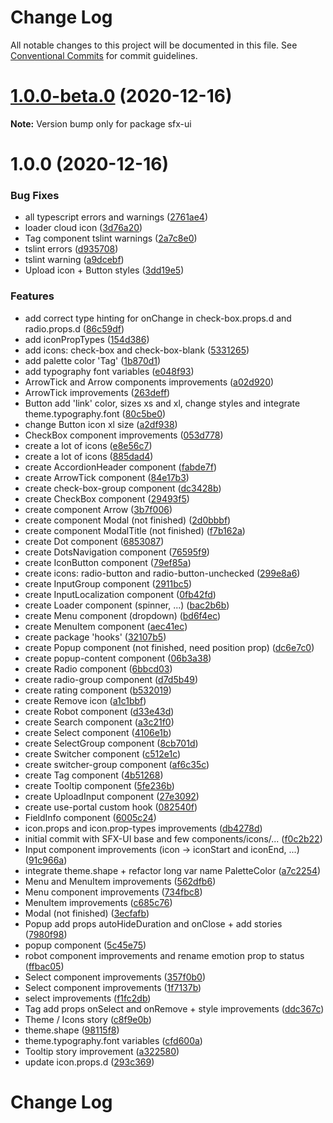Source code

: # Change Log

All notable changes to this project will be documented in this file.
See [Conventional Commits](https://conventionalcommits.org) for commit guidelines.

# [1.0.0-beta.0](https://github.com/scaleflex/sfx-ui/compare/v1.0.0...v1.0.0-beta.0) (2020-12-16)

**Note:** Version bump only for package sfx-ui





# 1.0.0 (2020-12-16)


### Bug Fixes

* all typescript errors and warnings ([2761ae4](https://code.scaleflex.cloud/scaleflex/sfx-ui/commits/2761ae43eeb7b9c175b1a37f57150d635b9d0df0))
* loader cloud icon ([3d76a20](https://code.scaleflex.cloud/scaleflex/sfx-ui/commits/3d76a201f6ec01c6b0c802f0cd3ff380d2d4d377))
* Tag component tslint warnings ([2a7c8e0](https://code.scaleflex.cloud/scaleflex/sfx-ui/commits/2a7c8e094ab680db5b95277f72b32b168ffdf0c7))
* tslint errors ([d935708](https://code.scaleflex.cloud/scaleflex/sfx-ui/commits/d93570868d1b72806c78f047e0862d3c6a6c51c0))
* tslint warning ([a9dcebf](https://code.scaleflex.cloud/scaleflex/sfx-ui/commits/a9dcebf73463c0de38f21a83ce8d0d8a31625c49))
* Upload icon + Button styles ([3dd19e5](https://code.scaleflex.cloud/scaleflex/sfx-ui/commits/3dd19e56d8aef0fb04d56522c28b9cb95864ca7a))


### Features

* add correct type hinting for onChange in check-box.props.d and radio.props.d ([86c59df](https://code.scaleflex.cloud/scaleflex/sfx-ui/commits/86c59dfa75c0a6a8b9b63dab92c650bd5515e4ab))
* add iconPropTypes ([154d386](https://code.scaleflex.cloud/scaleflex/sfx-ui/commits/154d3864f015855c357b71c04603148182f02a0f))
* add icons: check-box and check-box-blank ([5331265](https://code.scaleflex.cloud/scaleflex/sfx-ui/commits/5331265a6de999ab6e5da2c4fc0589b87e80ffda))
* add palette color 'Tag' ([1b870d1](https://code.scaleflex.cloud/scaleflex/sfx-ui/commits/1b870d1cd4e45ed113ec34652fc9de3ab228f985))
* add typography font variables ([e048f93](https://code.scaleflex.cloud/scaleflex/sfx-ui/commits/e048f935dbb54ce1e9477e715da57968a0cbecb5))
* ArrowTick and Arrow components improvements ([a02d920](https://code.scaleflex.cloud/scaleflex/sfx-ui/commits/a02d92053ea24669b08211329750a7aa161774a7))
* ArrowTick improvements ([263deff](https://code.scaleflex.cloud/scaleflex/sfx-ui/commits/263defff9a0626e7a067f7d4d68d712590229fa3))
* Button add 'link' color, sizes xs and xl, change styles and integrate theme.typography.font ([80c5be0](https://code.scaleflex.cloud/scaleflex/sfx-ui/commits/80c5be08fb6c07bc5001e32f612c3a3d515ffc3d))
* change Button icon xl size ([a2df938](https://code.scaleflex.cloud/scaleflex/sfx-ui/commits/a2df938cbde26cfd518d50a38f307a56ba918b66))
* CheckBox component improvements ([053d778](https://code.scaleflex.cloud/scaleflex/sfx-ui/commits/053d7782741d46def85b8797b5326d9dedc06f1d))
* create a lot of icons ([e8e56c7](https://code.scaleflex.cloud/scaleflex/sfx-ui/commits/e8e56c7c573817bbed0c89b8168533b207ae9bfa))
* create a lot of icons ([885dad4](https://code.scaleflex.cloud/scaleflex/sfx-ui/commits/885dad4eda0bd6698c26c8a62f3b59d75e52bb91))
* create AccordionHeader component ([fabde7f](https://code.scaleflex.cloud/scaleflex/sfx-ui/commits/fabde7fb07e0cdb20ca0b314946a7c3f46fa192b))
* create ArrowTick component ([84e17b3](https://code.scaleflex.cloud/scaleflex/sfx-ui/commits/84e17b365a5eff146034585c6bfbd7f733c96353))
* create check-box-group component ([dc3428b](https://code.scaleflex.cloud/scaleflex/sfx-ui/commits/dc3428be31e0f82635ba770b6d5c6fcadbb4fc1c))
* create CheckBox component ([29493f5](https://code.scaleflex.cloud/scaleflex/sfx-ui/commits/29493f5a4e695485da47cf297bf269d18466a981))
* create component Arrow ([3b7f006](https://code.scaleflex.cloud/scaleflex/sfx-ui/commits/3b7f00682122403ac4ba8ea13842ff4bd9ee0e1f))
* create component Modal (not finished) ([2d0bbbf](https://code.scaleflex.cloud/scaleflex/sfx-ui/commits/2d0bbbff0c3e0fe494c4bdb4f164508d3d335f97))
* create component ModalTitle (not finished) ([f7b162a](https://code.scaleflex.cloud/scaleflex/sfx-ui/commits/f7b162a6574f6ef9e1a42b2b66136cf9e1fa1a52))
* create Dot component ([6853087](https://code.scaleflex.cloud/scaleflex/sfx-ui/commits/68530877a66ac2900da95a3c4793c81322d0a3ed))
* create DotsNavigation component ([76595f9](https://code.scaleflex.cloud/scaleflex/sfx-ui/commits/76595f9841d4c47dd4a84ee0dddb466b2764c431))
* create IconButton component ([79ef85a](https://code.scaleflex.cloud/scaleflex/sfx-ui/commits/79ef85aa5b500bd02084120cc5d4f6c625723def))
* create icons: radio-button and radio-button-unchecked ([299e8a6](https://code.scaleflex.cloud/scaleflex/sfx-ui/commits/299e8a6fb53c1e0db7b375b6f88ba90cd9dd7308))
* create InputGroup component ([2911bc5](https://code.scaleflex.cloud/scaleflex/sfx-ui/commits/2911bc5794c4aaffca9041ddd0d40c53ae01b45e))
* create InputLocalization component ([0fb42fd](https://code.scaleflex.cloud/scaleflex/sfx-ui/commits/0fb42fd67e37e91624cdc102e429f49d53d6eac2))
* create Loader component (spinner, ...) ([bac2b6b](https://code.scaleflex.cloud/scaleflex/sfx-ui/commits/bac2b6b0f52ad8c201755d31d006ae9943599198))
* create Menu component (dropdown) ([bd6f4ec](https://code.scaleflex.cloud/scaleflex/sfx-ui/commits/bd6f4ec8f5bea4d822a24661cc8c365c2b0a48ab))
* create MenuItem component ([aec41ec](https://code.scaleflex.cloud/scaleflex/sfx-ui/commits/aec41ec7bca67aa8c7175f327baa60c250357e9b))
* create package 'hooks' ([32107b5](https://code.scaleflex.cloud/scaleflex/sfx-ui/commits/32107b5ce639c5fced9bde86058684cb56c6feb5))
* create Popup component (not finished, need position prop) ([dc6e7c0](https://code.scaleflex.cloud/scaleflex/sfx-ui/commits/dc6e7c04ba2db11d868c6db1143ba91a992151ee))
* create popup-content component ([06b3a38](https://code.scaleflex.cloud/scaleflex/sfx-ui/commits/06b3a38431f2f98f503f0d9ab7821042eb65fa21))
* create Radio component ([6bbcd03](https://code.scaleflex.cloud/scaleflex/sfx-ui/commits/6bbcd03af3d7cb5fb0a7c9af63fd2f6135bdeebf))
* create radio-group component ([d7d5b49](https://code.scaleflex.cloud/scaleflex/sfx-ui/commits/d7d5b49b60242d7000feb8e693cecae56d231abe))
* create rating component ([b532019](https://code.scaleflex.cloud/scaleflex/sfx-ui/commits/b53201977f25cc9fec63591145279bd6d2c943d9))
* create Remove icon ([a1c1bbf](https://code.scaleflex.cloud/scaleflex/sfx-ui/commits/a1c1bbf78b52db57148cb027cb67e80698280d02))
* create Robot component ([d33e43d](https://code.scaleflex.cloud/scaleflex/sfx-ui/commits/d33e43d994cb0e420937b2b04d87911e21a9561a))
* create Search component ([a3c21f0](https://code.scaleflex.cloud/scaleflex/sfx-ui/commits/a3c21f05dc40311edc16c7af2a89bbe6d3e4dbf8))
* create Select component ([4106e1b](https://code.scaleflex.cloud/scaleflex/sfx-ui/commits/4106e1b5a89f485074cc8319c3defb4b0baafe24))
* create SelectGroup component ([8cb701d](https://code.scaleflex.cloud/scaleflex/sfx-ui/commits/8cb701d6b012bc6b48f0609d1e352d16b07e3084))
* create Switcher component ([c512e1c](https://code.scaleflex.cloud/scaleflex/sfx-ui/commits/c512e1c80fa6f24ec7847963b1bb585282e6a395))
* create switcher-group component ([af6c35c](https://code.scaleflex.cloud/scaleflex/sfx-ui/commits/af6c35c1c209c4fb14c7809d742f045c2afcd34e))
* create Tag component ([4b51268](https://code.scaleflex.cloud/scaleflex/sfx-ui/commits/4b512681ad1990816ef5683a0cd1a3473b01f64e))
* create Tooltip component ([5fe236b](https://code.scaleflex.cloud/scaleflex/sfx-ui/commits/5fe236b583246967620edc7af96d12318d66adb3))
* create UploadInput component ([27e3092](https://code.scaleflex.cloud/scaleflex/sfx-ui/commits/27e30921fd4ede6af7dc2838c2fd757f69f2dad2))
* create use-portal custom hook ([082540f](https://code.scaleflex.cloud/scaleflex/sfx-ui/commits/082540f9b5720dfb1cfd98b6c73229cfc1659c3b))
* FieldInfo component ([6005c24](https://code.scaleflex.cloud/scaleflex/sfx-ui/commits/6005c245ac3645908ae7b0966b299b08acbe8629))
* icon.props and icon.prop-types improvements ([db4278d](https://code.scaleflex.cloud/scaleflex/sfx-ui/commits/db4278d72b4f85a4f3bd0b015f98c085714eda3c))
* initial commit with SFX-UI base and few components/icons/... ([f0c2b22](https://code.scaleflex.cloud/scaleflex/sfx-ui/commits/f0c2b224e9a90a86ac6d03c81a30edc4e446f390))
* Input component improvements (icon -> iconStart and iconEnd, ...) ([91c966a](https://code.scaleflex.cloud/scaleflex/sfx-ui/commits/91c966a75119920e87729aa43c636934c315b025))
* integrate theme.shape + refactor long var name PaletteColor ([a7c2254](https://code.scaleflex.cloud/scaleflex/sfx-ui/commits/a7c2254aaa6cfa8357a4066bb1cd9c032591c29c))
* Menu and MenuItem improvements ([562dfb6](https://code.scaleflex.cloud/scaleflex/sfx-ui/commits/562dfb65fb3fbc40150789f0b319680941f86173))
* Menu component improvements ([734fbc8](https://code.scaleflex.cloud/scaleflex/sfx-ui/commits/734fbc84b2bd0494703087fe85010d1db0405049))
* MenuItem improvements ([c685c76](https://code.scaleflex.cloud/scaleflex/sfx-ui/commits/c685c766d3cb34a453e53e59efc3219f1c324a1b))
* Modal (not finished) ([3ecfafb](https://code.scaleflex.cloud/scaleflex/sfx-ui/commits/3ecfafb465f942ddedddb91615ee281bc8e87a06))
* Popup add props autoHideDuration and onClose + add stories ([7980f98](https://code.scaleflex.cloud/scaleflex/sfx-ui/commits/7980f985def363ebb3900b9d65d502f14991cf3b))
* popup component ([5c45e75](https://code.scaleflex.cloud/scaleflex/sfx-ui/commits/5c45e752dd6b5393585b28eb2af272170d018764))
* robot component improvements and rename emotion prop to status ([ffbac05](https://code.scaleflex.cloud/scaleflex/sfx-ui/commits/ffbac05bca3da3ac275c6b95cdbdacdae01a351c))
* Select component improvements ([357f0b0](https://code.scaleflex.cloud/scaleflex/sfx-ui/commits/357f0b01a604e0d7c0398739f9560cff2d98e0ed))
* Select component improvements ([1f7137b](https://code.scaleflex.cloud/scaleflex/sfx-ui/commits/1f7137b8f37bc3933e9f916a03909f474dbad949))
* select improvements ([f1fc2db](https://code.scaleflex.cloud/scaleflex/sfx-ui/commits/f1fc2db865cc5bcba6b78aef029acfdcd81d889e))
* Tag add props onSelect and onRemove + style improvements ([ddc367c](https://code.scaleflex.cloud/scaleflex/sfx-ui/commits/ddc367c6343314b1f2156ddb7cdeb74e261e29de))
* Theme / Icons story ([c8f9e0b](https://code.scaleflex.cloud/scaleflex/sfx-ui/commits/c8f9e0b6501e019fc7cbec845848b362853c4d3d))
* theme.shape ([98115f8](https://code.scaleflex.cloud/scaleflex/sfx-ui/commits/98115f8cf39ed28f88e9c3b7e776c377891a1aa7))
* theme.typography.font variables ([cfd600a](https://code.scaleflex.cloud/scaleflex/sfx-ui/commits/cfd600a86a1d4a9708e1cc62497de0381bdbc2ec))
* Tooltip story improvement ([a322580](https://code.scaleflex.cloud/scaleflex/sfx-ui/commits/a322580619ab645c37df532d958967210d38c0cc))
* update icon.props.d ([293c369](https://code.scaleflex.cloud/scaleflex/sfx-ui/commits/293c3695b722e38202d4617fd1966a1312842731))





# Change Log
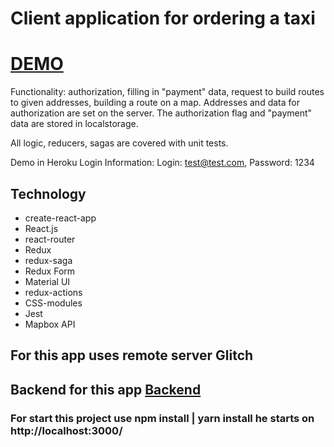 # Client application for ordering a taxi

# [DEMO](https://order-taxi-app.herokuapp.com)

Functionality: authorization, filling in "payment" data, request to build routes to given addresses, building a route on a map. Addresses and data for authorization are set on the server. The authorization flag and "payment" data are stored in localstorage.

All logic, reducers, sagas are covered with unit tests.

Demo in Heroku 
Login Information: Login: test@test.com, Password: 1234

## Technology

- create-react-app
- React.js
- react-router
- Redux
- redux-saga
- Redux Form
- Material UI
- redux-actions
- CSS-modules
- Jest
- Mapbox API

## For this app uses remote server Glitch
## Backend for this app [Backend](https://github.com/reyzele/order-taxi-backend)

### For start this project use npm install | yarn install he starts on http://localhost:3000/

TASK PROMPT:
Write out, word for word, the lines from the start of the data through the one holding "### Bug Fixes". Omit pictures.

RESULT BELOW:
Source code

: # Change Log

All notable changes to this project will be documented in this file.
See [Conventional Commits](https://conventionalcommits.org) for commit guidelines.

# [1.0.0-beta.0](https://github.com/scaleflex/sfx-ui/compare/v1.0.0...v1.0.0-beta.0) (2020-12-16)

**Note:** Version bump only for package sfx-ui





# 1.0.0 (2020-12-16)


### Bug Fixes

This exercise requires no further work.